Pub Bans and Sealing Orders


R v Canadian Broadcasting Corp 2018 SCC 5

An accused was charged with the first degree murder of a person under the age of 18. Upon the Crown’s request, a mandatory ban prohibiting the publication, broadcast or transmission in any way of any information that could identify the victim was ordered pursuant to s. 486.4(2.2) of the Criminal Code. Prior to the issuance of the publication ban, CBC posted information revealing the identity of the victim on its website. As a result of CBC’s refusal to remove this information, the Crown sought an order citing CBC in criminal contempt of the publication ban and an interlocutory injunction directing the removal of the victim’s identifying information. The chambers judge concluded that the Crown had not established the requirements for a mandatory interlocutory injunction, and dismissed its application. The majority of the Court of Appeal allowed the appeal and granted the mandatory interlocutory injunction.

The decision to grant or refuse an interlocutory injunction is a discretionary exercise, with which an appellate court must not interfere solely because it would have exercised the discretion differently. Appellate intervention is justified only where the chambers judge proceeded on a misunderstanding of the law or of the evidence before him, where an inference can be demonstrated to be wrong by further evidence that has since become available, where there has been a change of circumstances or where the decision to grant or refuse the injunction is so aberrant that it must be set aside on the ground that no reasonable judge could have reached it.

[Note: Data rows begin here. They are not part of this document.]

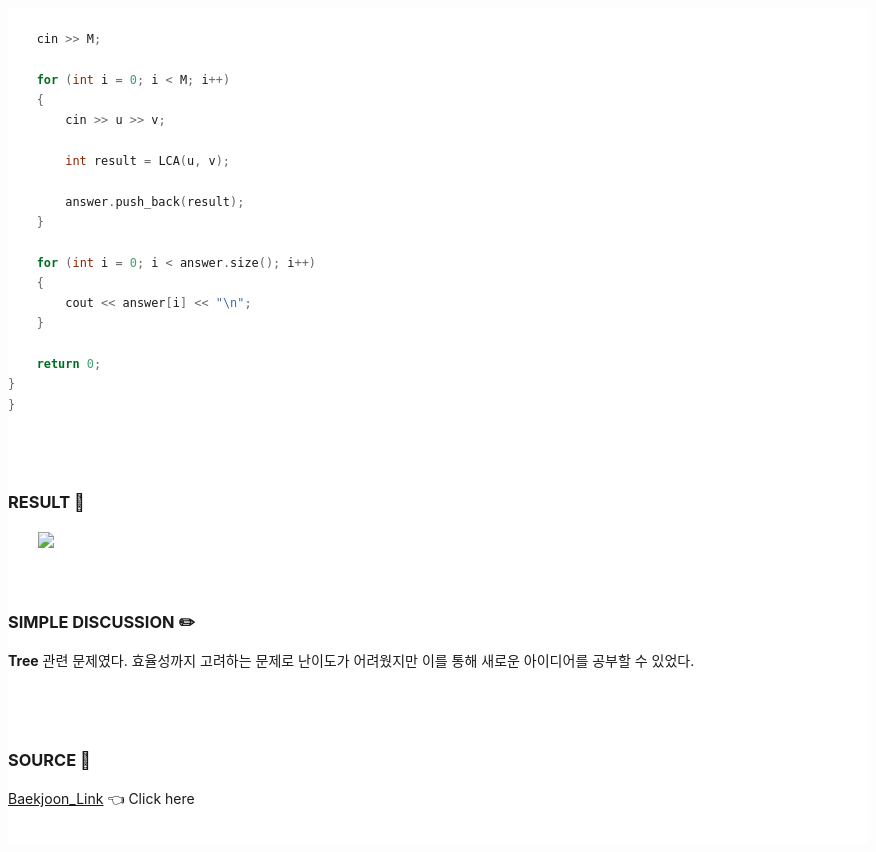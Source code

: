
 ```c++

	cin >> M;

	for (int i = 0; i < M; i++)
	{
		cin >> u >> v;

		int result = LCA(u, v);

		answer.push_back(result);
	}

	for (int i = 0; i < answer.size(); i++)
	{
		cout << answer[i] << "\n";
	}

	return 0;
}
}
```  

<br>
<br>

### RESULT 💛

<img src="{{ '/assets/baekjoon/11438r.jpg' }}" style="width: 800px; height: auto; margin-left: auto; margin-right: auto; display: block;">  

<br>
<br>

### SIMPLE DISCUSSION ✏️

**Tree** 관련 문제였다. 효율성까지 고려하는 문제로 난이도가 어려웠지만 이를 통해 새로운 아이디어를 공부할 수 있었다.  

<br>
<br>

### SOURCE 💎

[Baekjoon_Link][link] 👈 Click here  

<br>

<script src="https://utteranc.es/client.js"
        repo="DCherish/DCherish.github.io"
        issue-term="pathname"
        theme="boxy-light"
        crossorigin="anonymous"
        async>
</script>

[link]: https://www.acmicpc.net/problem/11438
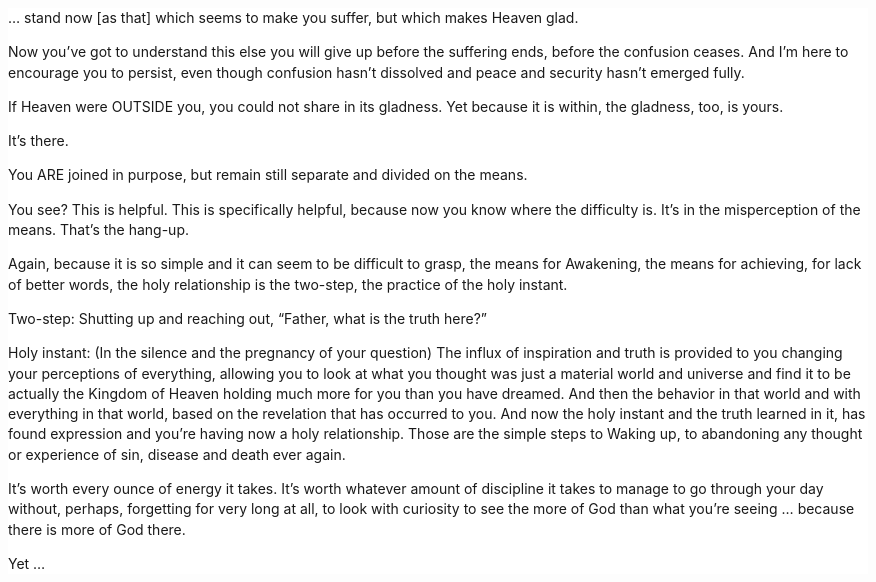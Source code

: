 <div markdown="1" class="well book">
&hellip; stand now [as that] which seems to make you suffer, but which
makes Heaven glad.
</div>

Now you&rsquo;ve got to understand this else you will give up before the
suffering ends, before the confusion ceases. And I&rsquo;m here to
encourage you to persist, even though confusion hasn&rsquo;t dissolved
and peace and security hasn&rsquo;t emerged fully.

<div markdown="1" class="well book">
If Heaven were OUTSIDE you, you could not share in its gladness. Yet
because it is within, the gladness, too, is yours.
</div>

It&rsquo;s there.

<div markdown="1" class="well book">
You ARE joined in purpose, but remain still separate and divided on the
means.
</div>

You see? This is helpful. This is specifically helpful, because now you
know where the difficulty is. It&rsquo;s in the misperception of the
means. That&rsquo;s the hang-up.

Again, because it is so simple and it can seem to be difficult to grasp,
the means for Awakening, the means for achieving, for lack of better
words, the holy relationship is the two-step, the practice of the holy
instant.

Two-step: Shutting up and reaching out, &ldquo;Father, what is the truth
here?&rdquo;

Holy instant: (In the silence and the pregnancy of your question) The
influx of inspiration and truth is provided to you changing your
perceptions of everything, allowing you to look at what you thought was
just a material world and universe and find it to be actually the
Kingdom of Heaven holding much more for you than you have dreamed. And
then the behavior in that world and with everything in that world, based
on the revelation that has occurred to you. And now the holy instant and
the truth learned in it, has found expression and you&rsquo;re having
now a holy relationship. Those are the simple steps to Waking up, to
abandoning any thought or experience of sin, disease and death ever
again.

It&rsquo;s worth every ounce of energy it takes. It&rsquo;s worth
whatever amount of discipline it takes to manage to go through your day
without, perhaps, forgetting for very long at all, to look with
curiosity to see the more of God than what you&rsquo;re seeing &hellip;
because there is more of God there.

<div markdown="1" class="well book">
Yet &hellip;
</div>


[^1]: T17.5 The Healed Relationship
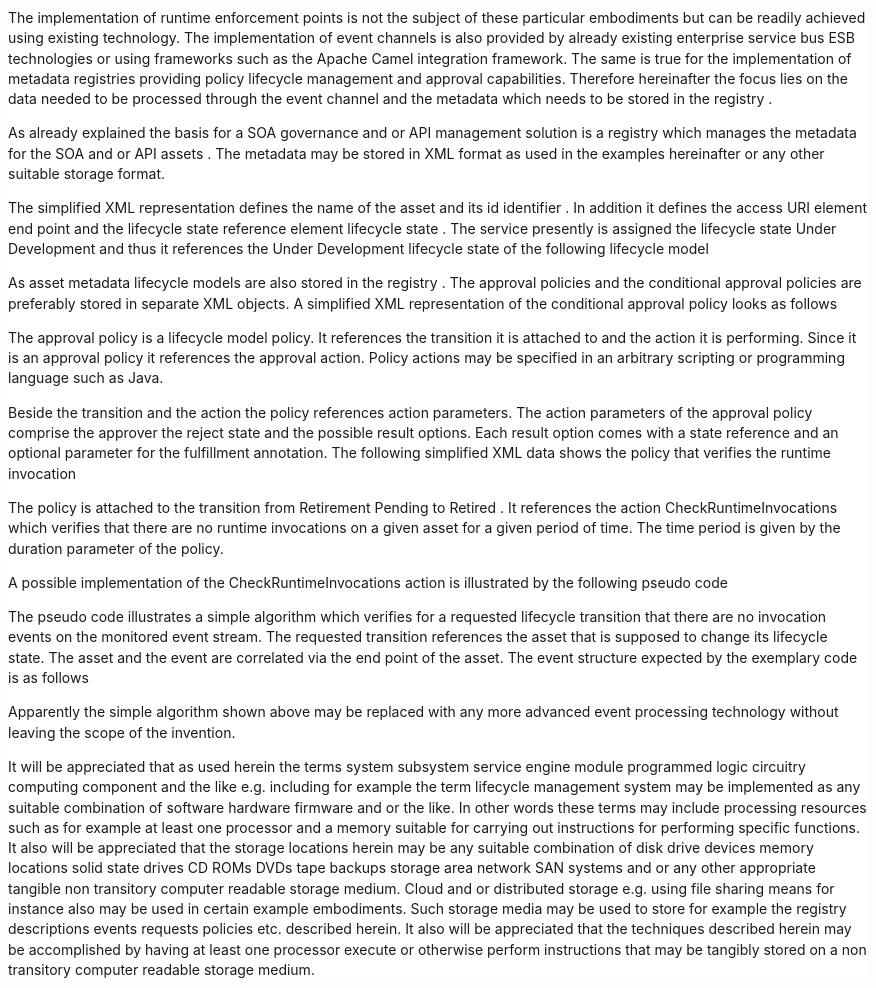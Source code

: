 The implementation of runtime enforcement points is not the subject of these particular embodiments but can be readily achieved using existing technology. The implementation of event channels is also provided by already existing enterprise service bus ESB technologies or using frameworks such as the Apache Camel integration framework. The same is true for the implementation of metadata registries providing policy lifecycle management and approval capabilities. Therefore hereinafter the focus lies on the data needed to be processed through the event channel and the metadata which needs to be stored in the registry .

As already explained the basis for a SOA governance and or API management solution is a registry which manages the metadata for the SOA and or API assets . The metadata may be stored in XML format as used in the examples hereinafter or any other suitable storage format.

The simplified XML representation defines the name of the asset and its id identifier . In addition it defines the access URI element end point and the lifecycle state reference element lifecycle state . The service presently is assigned the lifecycle state Under Development and thus it references the Under Development lifecycle state of the following lifecycle model 

As asset metadata lifecycle models are also stored in the registry . The approval policies and the conditional approval policies are preferably stored in separate XML objects. A simplified XML representation of the conditional approval policy looks as follows 

The approval policy is a lifecycle model policy. It references the transition it is attached to and the action it is performing. Since it is an approval policy it references the approval action. Policy actions may be specified in an arbitrary scripting or programming language such as Java.

Beside the transition and the action the policy references action parameters. The action parameters of the approval policy comprise the approver the reject state and the possible result options. Each result option comes with a state reference and an optional parameter for the fulfillment annotation. The following simplified XML data shows the policy that verifies the runtime invocation 

The policy is attached to the transition from Retirement Pending to Retired . It references the action CheckRuntimeInvocations which verifies that there are no runtime invocations on a given asset for a given period of time. The time period is given by the duration parameter of the policy.

A possible implementation of the CheckRuntimeInvocations action is illustrated by the following pseudo code 

The pseudo code illustrates a simple algorithm which verifies for a requested lifecycle transition that there are no invocation events on the monitored event stream. The requested transition references the asset that is supposed to change its lifecycle state. The asset and the event are correlated via the end point of the asset. The event structure expected by the exemplary code is as follows 

Apparently the simple algorithm shown above may be replaced with any more advanced event processing technology without leaving the scope of the invention.

It will be appreciated that as used herein the terms system subsystem service engine module programmed logic circuitry computing component and the like e.g. including for example the term lifecycle management system may be implemented as any suitable combination of software hardware firmware and or the like. In other words these terms may include processing resources such as for example at least one processor and a memory suitable for carrying out instructions for performing specific functions. It also will be appreciated that the storage locations herein may be any suitable combination of disk drive devices memory locations solid state drives CD ROMs DVDs tape backups storage area network SAN systems and or any other appropriate tangible non transitory computer readable storage medium. Cloud and or distributed storage e.g. using file sharing means for instance also may be used in certain example embodiments. Such storage media may be used to store for example the registry descriptions events requests policies etc. described herein. It also will be appreciated that the techniques described herein may be accomplished by having at least one processor execute or otherwise perform instructions that may be tangibly stored on a non transitory computer readable storage medium.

In this case, the Crown’s burden was not to show a case for criminal contempt that leans one way or another, but rather a case, based on the law and evidence presented, that has a strong likelihood that it would be successful in proving CBC’s guilt of criminal contempt of court. This is not an easy burden to discharge and the Crown has failed to do so here. The chambers judge applied the correct legal test in deciding the Crown’s application and his decision that the Crown’s case failed to satisfy that test did not, in these circumstances, warrant appellate intervention.